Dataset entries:
########################################

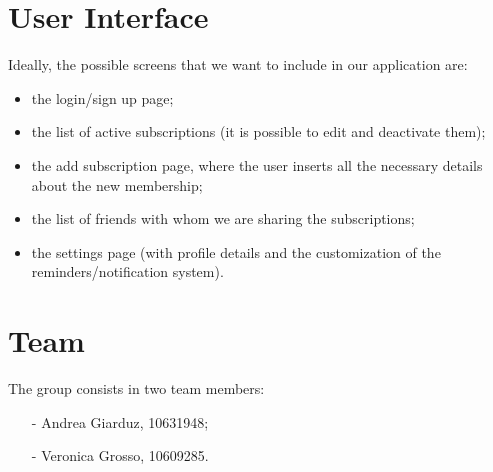 \documentclass[11pt]{article}
\begin{document}
\section{User Interface}
Ideally, the possible screens that we want to include in our application are:
\begin{itemize}
    \item the login/sign up page;
    \item the list of active subscriptions (it is possible to edit and deactivate them);
    \item the add subscription page, where the user inserts all the necessary details about the new membership;
    \item the list of friends with whom we are sharing the subscriptions;
    \item the settings page (with profile details and the customization of the reminders/notification system).
\end{itemize}

\section{Team}
The group consists in two team members:
\begin{itemize}
    \item[-] Andrea Giarduz, 10631948;
    \item[-] Veronica Grosso, 10609285.
\end{itemize}
\end{document}
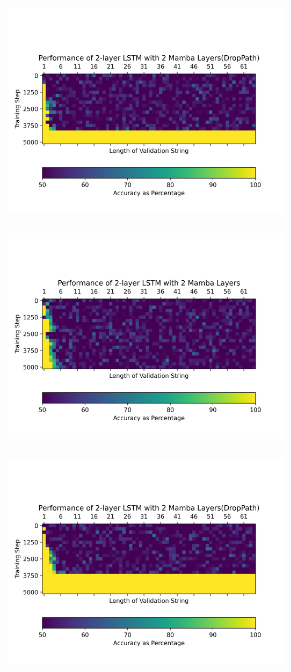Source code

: \begin{figure}
\begin{subfigure}{0.5\textwidth}
\begin{center}
        \includegraphics[width=0.8\textwidth]{figures/parity_lstm_True_4_1.png.png}
        \end{center}
    \end{subfigure}
    \begin{subfigure}{0.5\textwidth}
        \begin{center}
        \includegraphics[width=0.8\textwidth]{figures/parity_lstm_False_4_2.png.png}
        \end{center}
    \end{subfigure}\begin{subfigure}{0.5\textwidth}
        \begin{center}
        \includegraphics[width=0.8\textwidth]{figures/parity_lstm_True_4_2.png.png}

\end{center}
\end{subfigure}
\end{figure}
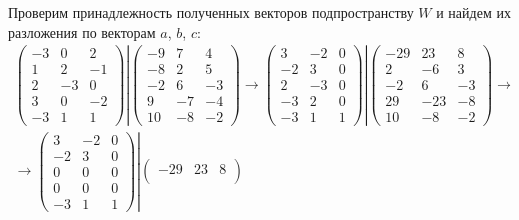 \documentclass[12pt]{article}
\begin{document}
    Проверим принадлежность полученных векторов подпространству $W$ и найдем их разложения по векторам $a$, $b$, $c$:
    \begin{gather*}
        \left .
        \begin{pmatrix}
            -3 & 0  & 2  \\
            1  & 2  & -1 \\
            2  & -3 & 0  \\
            3  & 0  & -2 \\
            -3 & 1  & 1
        \end{pmatrix}
        \right |
        \begin{pmatrix}
            -9 & 7  & 4  \\
            -8 & 2  & 5  \\
            -2 & 6  & -3 \\
            9  & -7 & -4 \\
            10 & -8 & -2
        \end{pmatrix}
        \rightarrow
        \left .
        \begin{pmatrix}
            3  & -2 & 0 \\
            -2 & 3  & 0 \\
            2  & -3 & 0 \\
            -3 & 2  & 0 \\
            -3 & 1  & 1
        \end{pmatrix}
        \right |
        \begin{pmatrix}
            -29 & 23  & 8  \\
            2   & -6  & 3  \\
            -2  & 6   & -3 \\
            29  & -23 & -8 \\
            10  & -8  & -2
        \end{pmatrix}
        \rightarrow \\
        \rightarrow
        \left .
        \begin{pmatrix}
            3  & -2 & 0 \\
            -2 & 3  & 0 \\
            0  & 0  & 0 \\
            0  & 0  & 0 \\
            -3 & 1  & 1
        \end{pmatrix}
        \right |
        \begin{pmatrix}
            -29 & 23 & 8  \\

\end{pmatrix}
\end{gather*}
\end{document}
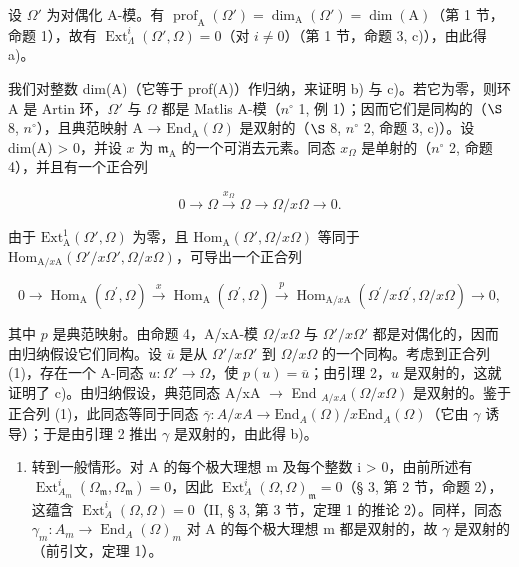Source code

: 设 \(\Omega'\) 为对偶化 A-模。有 \(\operatorname{prof}_{\mathrm{A}}(\Omega') = \dim_{\mathrm{A}}(\Omega') = \dim(\mathrm{A})\)（第 1 节，命题 1），故有 \(\operatorname{Ext}_{\Lambda}^{i}(\Omega', \Omega) = 0\)（对 \(i \neq 0\)）（第 1 节，命题 3, c)），由此得 a)。

我们对整数 dim(A)（它等于 prof(A)）作归纳，来证明 b) 与 c)。若它为零，则环 A 是 Artin 环，\(\Omega'\) 与 \(\Omega\) 都是 Matlis A-模（\(n^{\circ}\) 1, 例 1）；因而它们是同构的（\(\S\) 8, \(n^{\circ}\)），且典范映射 A → \(\mathrm{End}_{\mathrm{A}}(\Omega)\) 是双射的（\(\S\) 8, \(n^{\circ}\) 2, 命题 3, c)）。设 dim(A) \textgreater{} 0，并设 \(x\) 为 \(\mathfrak{m}_{\mathrm{A}}\) 的一个可消去元素。同态 \(x_{\Omega}\) 是单射的（\(n^{\circ}\) 2, 命题 4），并且有一个正合列

\[
0 \rightarrow \Omega \xrightarrow {x _ {\Omega}} \Omega \longrightarrow \Omega / x \Omega \rightarrow 0.
\]

由于 \(\mathrm{Ext}_{\mathrm{A}}^{1}(\Omega',\Omega)\) 为零，且 \(\mathrm{Hom}_{\mathrm{A}}(\Omega',\Omega /x\Omega)\) 等同于 \(\mathrm{Hom}_{\mathrm{A} / x\mathrm{A}}(\Omega'/x\Omega',\Omega/x\Omega)\)，可导出一个正合列

\[
0 \rightarrow \operatorname{Hom} _ {\mathrm{A}} \left(\Omega^ {\prime}, \Omega\right) \xrightarrow {x} \operatorname{Hom} _ {\mathrm{A}} \left(\Omega^ {\prime}, \Omega\right) \xrightarrow {p} \operatorname{Hom} _ {\mathrm{A} / x \mathrm{A}} \left(\Omega^ {\prime} / x \Omega^ {\prime}, \Omega / x \Omega\right)\rightarrow 0,\tag{1}
\]

其中 \(p\) 是典范映射。由命题 4，A/xA-模 \(\Omega/x\Omega\) 与 \(\Omega'/x\Omega'\) 都是对偶化的，因而由归纳假设它们同构。设 \(\overline{u}\) 是从 \(\Omega'/x\Omega'\) 到 \(\Omega/x\Omega\) 的一个同构。考虑到正合列 (1)，存在一个 A-同态 \(u: \Omega' \to \Omega\)，使 \(p(u) = \overline{u}\)；由引理 2，\(u\) 是双射的，这就证明了 c)。由归纳假设，典范同态 A/xA \(\longrightarrow\) End \(_{A/xA}(\Omega/x\Omega)\) 是双射的。鉴于正合列 (1)，此同态等同于同态 \(\overline{\gamma}: A/xA \longrightarrow \text{End}_A(\Omega)/x \text{End}_A(\Omega)\)（它由 \(\gamma\) 诱导）；于是由引理 2 推出 \(\gamma\) 是双射的，由此得 b)。

\begin{enumerate}
\def\labelenumi{\Alph{enumi})}
\setcounter{enumi}{1}
\tightlist
\item
  转到一般情形。对 A 的每个极大理想 m 及每个整数 i \textgreater{} 0，由前所述有 \(\operatorname{Ext}_{A_{m}}^{i}(\Omega_{\mathfrak{m}}, \Omega_{\mathfrak{m}}) = 0\)，因此 \(\operatorname{Ext}_{A}^{i}(\Omega, \Omega)_{\mathfrak{m}} = 0\)（§ 3, 第 2 节，命题 2），这蕴含 \(\operatorname{Ext}_{A}^{i}(\Omega, \Omega) = 0\)（II, § 3, 第 3 节，定理 1 的推论 2）。同样，同态 \(\gamma_{m}: A_{m} \to \operatorname{End}_{A}(\Omega)_{m}\) 对 A 的每个极大理想 m 都是双射的，故 \(\gamma\) 是双射的（前引文，定理 1）。
\end{enumerate}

########################################

* Task statement *
Exact copies of the entries above are needed, with every picture removed.

* Worked solution *
 \documentclass[11pt]{article}
\begin{document}
\section{User Interface}
Ideally, the possible screens that we want to include in our application are:
\begin{itemize}
    \item the login/sign up page;
    \item the list of active subscriptions (it is possible to edit and deactivate them);
    \item the add subscription page, where the user inserts all the necessary details about the new membership;
    \item the list of friends with whom we are sharing the subscriptions;
    \item the settings page (with profile details and the customization of the reminders/notification system).
\end{itemize}

\section{Team}
The group consists in two team members:
\begin{itemize}
    \item[-] Andrea Giarduz, 10631948;
    \item[-] Veronica Grosso, 10609285.
\end{itemize}
\end{document}
Source code

: \begin{figure}
\begin{subfigure}{0.5\textwidth}
\begin{center}
        \includegraphics[width=0.8\textwidth]{figures/parity_lstm_True_4_1.png.png}
        \end{center}
    \end{subfigure}
    \begin{subfigure}{0.5\textwidth}
        \begin{center}
        \includegraphics[width=0.8\textwidth]{figures/parity_lstm_False_4_2.png.png}
        \end{center}
    \end{subfigure}\begin{subfigure}{0.5\textwidth}
        \begin{center}
        \includegraphics[width=0.8\textwidth]{figures/parity_lstm_True_4_2.png.png}

\end{center}
\end{subfigure}
\end{figure}
 \documentclass[12pt]{article}
\begin{document}
    Проверим принадлежность полученных векторов подпространству $W$ и найдем их разложения по векторам $a$, $b$, $c$:
    \begin{gather*}
        \left .
        \begin{pmatrix}
            -3 & 0  & 2  \\
            1  & 2  & -1 \\
            2  & -3 & 0  \\
            3  & 0  & -2 \\
            -3 & 1  & 1
        \end{pmatrix}
        \right |
        \begin{pmatrix}
            -9 & 7  & 4  \\
            -8 & 2  & 5  \\
            -2 & 6  & -3 \\
            9  & -7 & -4 \\
            10 & -8 & -2
        \end{pmatrix}
        \rightarrow
        \left .
        \begin{pmatrix}
            3  & -2 & 0 \\
            -2 & 3  & 0 \\
            2  & -3 & 0 \\
            -3 & 2  & 0 \\
            -3 & 1  & 1
        \end{pmatrix}
        \right |
        \begin{pmatrix}
            -29 & 23  & 8  \\
            2   & -6  & 3  \\
            -2  & 6   & -3 \\
            29  & -23 & -8 \\
            10  & -8  & -2
        \end{pmatrix}
        \rightarrow \\
        \rightarrow
        \left .
        \begin{pmatrix}
            3  & -2 & 0 \\
            -2 & 3  & 0 \\
            0  & 0  & 0 \\
            0  & 0  & 0 \\
            -3 & 1  & 1
        \end{pmatrix}
        \right |
        \begin{pmatrix}
            -29 & 23 & 8  \\

\end{pmatrix}
\end{gather*}
\end{document}
Source code

: 设 \(\Omega'\) 为对偶化 A-模。有 \(\operatorname{prof}_{\mathrm{A}}(\Omega') = \dim_{\mathrm{A}}(\Omega') = \dim(\mathrm{A})\)（第 1 节，命题 1），故有 \(\operatorname{Ext}_{\Lambda}^{i}(\Omega', \Omega) = 0\)（对 \(i \neq 0\)）（第 1 节，命题 3, c)），由此得 a)。

我们对整数 dim(A)（它等于 prof(A)）作归纳，来证明 b) 与 c)。若它为零，则环 A 是 Artin 环，\(\Omega'\) 与 \(\Omega\) 都是 Matlis A-模（\(n^{\circ}\) 1, 例 1）；因而它们是同构的（\(\S\) 8, \(n^{\circ}\)），且典范映射 A → \(\mathrm{End}_{\mathrm{A}}(\Omega)\) 是双射的（\(\S\) 8, \(n^{\circ}\) 2, 命题 3, c)）。设 dim(A) \textgreater{} 0，并设 \(x\) 为 \(\mathfrak{m}_{\mathrm{A}}\) 的一个可消去元素。同态 \(x_{\Omega}\) 是单射的（\(n^{\circ}\) 2, 命题 4），并且有一个正合列

\[
0 \rightarrow \Omega \xrightarrow {x _ {\Omega}} \Omega \longrightarrow \Omega / x \Omega \rightarrow 0.
\]

由于 \(\mathrm{Ext}_{\mathrm{A}}^{1}(\Omega',\Omega)\) 为零，且 \(\mathrm{Hom}_{\mathrm{A}}(\Omega',\Omega /x\Omega)\) 等同于 \(\mathrm{Hom}_{\mathrm{A} / x\mathrm{A}}(\Omega'/x\Omega',\Omega/x\Omega)\)，可导出一个正合列

\[
0 \rightarrow \operatorname{Hom} _ {\mathrm{A}} \left(\Omega^ {\prime}, \Omega\right) \xrightarrow {x} \operatorname{Hom} _ {\mathrm{A}} \left(\Omega^ {\prime}, \Omega\right) \xrightarrow {p} \operatorname{Hom} _ {\mathrm{A} / x \mathrm{A}} \left(\Omega^ {\prime} / x \Omega^ {\prime}, \Omega / x \Omega\right)\rightarrow 0,\tag{1}
\]

其中 \(p\) 是典范映射。由命题 4，A/xA-模 \(\Omega/x\Omega\) 与 \(\Omega'/x\Omega'\) 都是对偶化的，因而由归纳假设它们同构。设 \(\overline{u}\) 是从 \(\Omega'/x\Omega'\) 到 \(\Omega/x\Omega\) 的一个同构。考虑到正合列 (1)，存在一个 A-同态 \(u: \Omega' \to \Omega\)，使 \(p(u) = \overline{u}\)；由引理 2，\(u\) 是双射的，这就证明了 c)。由归纳假设，典范同态 A/xA \(\longrightarrow\) End \(_{A/xA}(\Omega/x\Omega)\) 是双射的。鉴于正合列 (1)，此同态等同于同态 \(\overline{\gamma}: A/xA \longrightarrow \text{End}_A(\Omega)/x \text{End}_A(\Omega)\)（它由 \(\gamma\) 诱导）；于是由引理 2 推出 \(\gamma\) 是双射的，由此得 b)。

\begin{enumerate}
\def\labelenumi{\Alph{enumi})}
\setcounter{enumi}{1}
\tightlist
\item
  转到一般情形。对 A 的每个极大理想 m 及每个整数 i \textgreater{} 0，由前所述有 \(\operatorname{Ext}_{A_{m}}^{i}(\Omega_{\mathfrak{m}}, \Omega_{\mathfrak{m}}) = 0\)，因此 \(\operatorname{Ext}_{A}^{i}(\Omega, \Omega)_{\mathfrak{m}} = 0\)（§ 3, 第 2 节，命题 2），这蕴含 \(\operatorname{Ext}_{A}^{i}(\Omega, \Omega) = 0\)（II, § 3, 第 3 节，定理 1 的推论 2）。同样，同态 \(\gamma_{m}: A_{m} \to \operatorname{End}_{A}(\Omega)_{m}\) 对 A 的每个极大理想 m 都是双射的，故 \(\gamma\) 是双射的（前引文，定理 1）。
\end{enumerate}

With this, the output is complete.